WHAT YOU NEED TO DO: Wherever "especifico" appears in the records below, copy the line that holds it.

*** DATA FOR THE TASK Section Begins ***

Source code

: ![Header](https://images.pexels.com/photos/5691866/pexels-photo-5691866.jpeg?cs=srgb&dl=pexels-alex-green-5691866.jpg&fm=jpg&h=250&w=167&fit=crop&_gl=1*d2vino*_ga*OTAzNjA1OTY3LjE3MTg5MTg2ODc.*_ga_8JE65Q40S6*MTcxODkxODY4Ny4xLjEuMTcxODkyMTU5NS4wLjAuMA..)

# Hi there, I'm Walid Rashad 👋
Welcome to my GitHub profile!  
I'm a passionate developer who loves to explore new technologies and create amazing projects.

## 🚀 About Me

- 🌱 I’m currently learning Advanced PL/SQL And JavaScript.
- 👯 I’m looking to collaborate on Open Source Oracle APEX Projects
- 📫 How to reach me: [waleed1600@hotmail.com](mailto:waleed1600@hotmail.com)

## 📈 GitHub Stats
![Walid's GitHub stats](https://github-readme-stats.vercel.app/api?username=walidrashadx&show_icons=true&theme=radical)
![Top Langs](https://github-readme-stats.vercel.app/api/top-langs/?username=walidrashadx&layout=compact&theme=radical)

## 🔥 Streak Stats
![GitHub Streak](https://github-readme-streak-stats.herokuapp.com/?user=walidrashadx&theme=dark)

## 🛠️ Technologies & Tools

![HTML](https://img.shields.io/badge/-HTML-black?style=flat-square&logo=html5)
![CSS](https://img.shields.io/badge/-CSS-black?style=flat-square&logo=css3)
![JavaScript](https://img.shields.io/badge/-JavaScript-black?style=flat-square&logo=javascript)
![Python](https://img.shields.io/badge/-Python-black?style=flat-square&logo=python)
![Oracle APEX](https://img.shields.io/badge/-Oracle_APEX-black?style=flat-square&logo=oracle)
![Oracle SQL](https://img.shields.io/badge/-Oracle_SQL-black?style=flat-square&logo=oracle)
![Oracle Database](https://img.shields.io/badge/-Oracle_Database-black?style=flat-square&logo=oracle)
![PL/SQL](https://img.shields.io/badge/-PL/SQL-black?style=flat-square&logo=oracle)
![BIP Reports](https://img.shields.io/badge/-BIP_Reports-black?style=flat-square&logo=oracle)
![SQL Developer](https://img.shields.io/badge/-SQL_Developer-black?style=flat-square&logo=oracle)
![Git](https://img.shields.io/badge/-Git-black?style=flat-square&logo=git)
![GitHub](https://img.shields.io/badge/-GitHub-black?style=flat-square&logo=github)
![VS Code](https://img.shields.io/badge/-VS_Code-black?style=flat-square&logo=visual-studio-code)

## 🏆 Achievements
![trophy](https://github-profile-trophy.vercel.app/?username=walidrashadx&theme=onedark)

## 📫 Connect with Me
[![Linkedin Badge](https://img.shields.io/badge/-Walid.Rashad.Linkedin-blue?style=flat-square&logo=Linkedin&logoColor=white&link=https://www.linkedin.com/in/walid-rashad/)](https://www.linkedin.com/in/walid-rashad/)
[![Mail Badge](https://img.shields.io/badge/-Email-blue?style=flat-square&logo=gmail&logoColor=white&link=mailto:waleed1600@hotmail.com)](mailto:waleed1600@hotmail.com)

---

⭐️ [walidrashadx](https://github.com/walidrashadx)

*** DATA FOR THE TASK Section Ends ***
*** DATA FOR THE TASK Section Begins ***

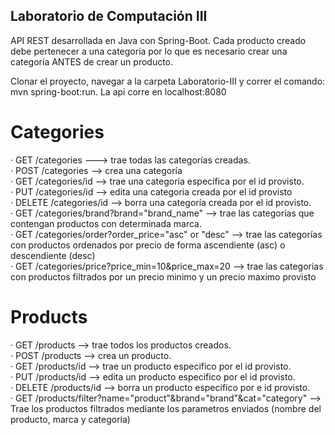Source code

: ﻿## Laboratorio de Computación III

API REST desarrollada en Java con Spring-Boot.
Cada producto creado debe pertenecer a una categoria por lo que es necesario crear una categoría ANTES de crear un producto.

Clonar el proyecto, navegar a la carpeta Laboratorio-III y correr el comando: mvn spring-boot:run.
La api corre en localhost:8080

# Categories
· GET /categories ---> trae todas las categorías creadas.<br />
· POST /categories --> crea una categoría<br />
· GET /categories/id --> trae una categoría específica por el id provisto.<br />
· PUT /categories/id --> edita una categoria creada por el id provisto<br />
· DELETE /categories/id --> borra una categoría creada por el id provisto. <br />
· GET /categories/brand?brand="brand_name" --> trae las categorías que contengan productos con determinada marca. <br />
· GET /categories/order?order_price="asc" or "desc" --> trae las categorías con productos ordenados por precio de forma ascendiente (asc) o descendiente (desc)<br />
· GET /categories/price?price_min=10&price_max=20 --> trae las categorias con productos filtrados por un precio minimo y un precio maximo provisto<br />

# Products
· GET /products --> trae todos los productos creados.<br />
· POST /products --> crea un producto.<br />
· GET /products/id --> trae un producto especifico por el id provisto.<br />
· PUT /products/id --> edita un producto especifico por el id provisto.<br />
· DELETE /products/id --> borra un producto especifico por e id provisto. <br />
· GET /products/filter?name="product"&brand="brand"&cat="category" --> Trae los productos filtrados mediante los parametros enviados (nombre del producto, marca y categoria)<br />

*** DATA FOR THE TASK Section Ends ***
*** DATA FOR THE TASK Section Begins ***

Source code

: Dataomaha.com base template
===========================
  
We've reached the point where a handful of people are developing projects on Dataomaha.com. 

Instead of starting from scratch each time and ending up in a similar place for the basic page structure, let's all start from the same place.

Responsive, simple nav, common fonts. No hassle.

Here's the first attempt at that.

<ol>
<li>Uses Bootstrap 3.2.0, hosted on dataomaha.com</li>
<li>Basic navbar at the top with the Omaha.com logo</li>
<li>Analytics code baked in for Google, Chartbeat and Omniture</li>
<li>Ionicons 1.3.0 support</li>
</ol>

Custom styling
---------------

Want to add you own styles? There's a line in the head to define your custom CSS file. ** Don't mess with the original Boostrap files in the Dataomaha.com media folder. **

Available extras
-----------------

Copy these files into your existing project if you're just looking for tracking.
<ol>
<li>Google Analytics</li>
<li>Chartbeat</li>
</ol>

*** DATA FOR THE TASK Section Ends ***

EXERCISE OUTPUT:
· GET /products/id --> trae un producto especifico por el id provisto.<br />
· PUT /products/id --> edita un producto especifico por el id provisto.<br />
· DELETE /products/id --> borra un producto especifico por e id provisto. <br />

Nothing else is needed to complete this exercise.